Diante da vitória de Macron no segundo turno das eleições parlamentares, onde 75% das cadeiras terão novos ocupantes, o Estado de S. Paulo celebrou: "Tudo indica que a crise de representatividade, que atinge vários países de todos os continentes, está sendo resolvida ali rapidamente e sem maiores abalos." (20/6/2017)
Neste etapa da evolução humana em que a persistente crise do capitalismo produz colapsos econômicos em toda parte, com índices de desemprego e desastres sociais como há muito não se via, dando origem a inevitáveis rupturas na superestrutura política construída ao final da Guerra Fria, a vitória de Macron tem sido celebrada como um ponto fora da curva. Ele é apresentado como o "novo", cercado de políticos igualmente "novos" que, assim, está predestinado a produzir uma França "nova".
No Brasil, um país no qual a falta de credibilidade dos políticos se aponta em cada esquina e em toda roda de amigos, é bom não esquecer um fato didático. Na eleição de 1992, que somou decepções novas e antigas, com José Sarney e com a ditadura de 64, o rosto "novo" de Fernando Collor de Mello comoveu as multidões.
Como ocorre com toda peça de propaganda, seja de sabonete, de um aplicativo para o celular, ou num bom exercício de mistificação política, evita-se debater que novidade é essa, de onde ela veio e para onde se dirige.
Deixando fantasias de lado, na França de 2017 Macron está mais perto da realidade brasileira do que se imagina. Mesmo usando a roupagem de um nome de "centro", do ponto de vista das necessidades da maioria da população, pode ser entendido como uma versão à francesa das reformas que a dupla Temer-Meirelles pretende implantar a ferro e fogo.
É sempre importante sublinhar um ponto essencial. Macron possui a legitimidade insubstituível de um governo eleito, o que deve lhe garantir, ao menos por um bom período, um oxigênio fora de alcance para um governo empossado a partir de um golpe.

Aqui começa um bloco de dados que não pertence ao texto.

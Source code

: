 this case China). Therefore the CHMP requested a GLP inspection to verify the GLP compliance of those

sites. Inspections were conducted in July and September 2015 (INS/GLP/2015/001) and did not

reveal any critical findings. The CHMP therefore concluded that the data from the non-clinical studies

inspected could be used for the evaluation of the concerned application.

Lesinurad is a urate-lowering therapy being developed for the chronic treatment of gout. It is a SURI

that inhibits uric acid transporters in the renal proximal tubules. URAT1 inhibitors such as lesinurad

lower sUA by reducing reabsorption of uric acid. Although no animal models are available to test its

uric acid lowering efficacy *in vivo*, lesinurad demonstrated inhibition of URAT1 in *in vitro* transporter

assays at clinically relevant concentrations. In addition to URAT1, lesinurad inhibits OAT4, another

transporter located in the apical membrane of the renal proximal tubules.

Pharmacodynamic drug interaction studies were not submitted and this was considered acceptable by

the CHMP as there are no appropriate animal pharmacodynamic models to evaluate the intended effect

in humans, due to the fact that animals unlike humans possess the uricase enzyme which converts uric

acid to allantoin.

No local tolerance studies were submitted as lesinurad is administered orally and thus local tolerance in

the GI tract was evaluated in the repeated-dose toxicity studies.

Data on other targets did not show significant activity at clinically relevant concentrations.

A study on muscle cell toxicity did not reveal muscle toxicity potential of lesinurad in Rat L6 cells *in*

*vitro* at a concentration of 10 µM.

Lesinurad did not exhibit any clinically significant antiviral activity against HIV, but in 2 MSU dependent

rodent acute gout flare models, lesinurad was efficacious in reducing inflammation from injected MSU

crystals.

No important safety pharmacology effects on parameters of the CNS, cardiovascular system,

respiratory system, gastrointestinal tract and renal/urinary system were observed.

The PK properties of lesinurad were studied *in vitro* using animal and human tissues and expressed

Mas até pela origem -- banqueiro do grupo Rotschild -- tem a mesma identidade ideológica com o núcleo que elabora a política econômica em vigor no país desde o golpe. Leram os mesmos autores, frequentaram as mesmas palestras, os mesmos grupos de amigos. O "novo" que anuncia é o velho capitalismo de Estado mínimo, que vigorou na Europa antes das grandes conquistas acumuladas depois da Segunda Guerra, que envolvem uma jornada de trabalho mais civilizada, um bem-estar social que funciona e um padrão de vida longe da barbárie anterior. Sua vitória, assim, foi celebrada pelos interesses inconformados diante da capacidade de resistência dos trabalhadores e da população francesa a sucessivos ataques às conquistas históricas golpeadas há muito tempo na maioria dos países vizinhos, situação que faz a França ser vista à direita como um dinossauro a ser eliminado na primeira oportunidade.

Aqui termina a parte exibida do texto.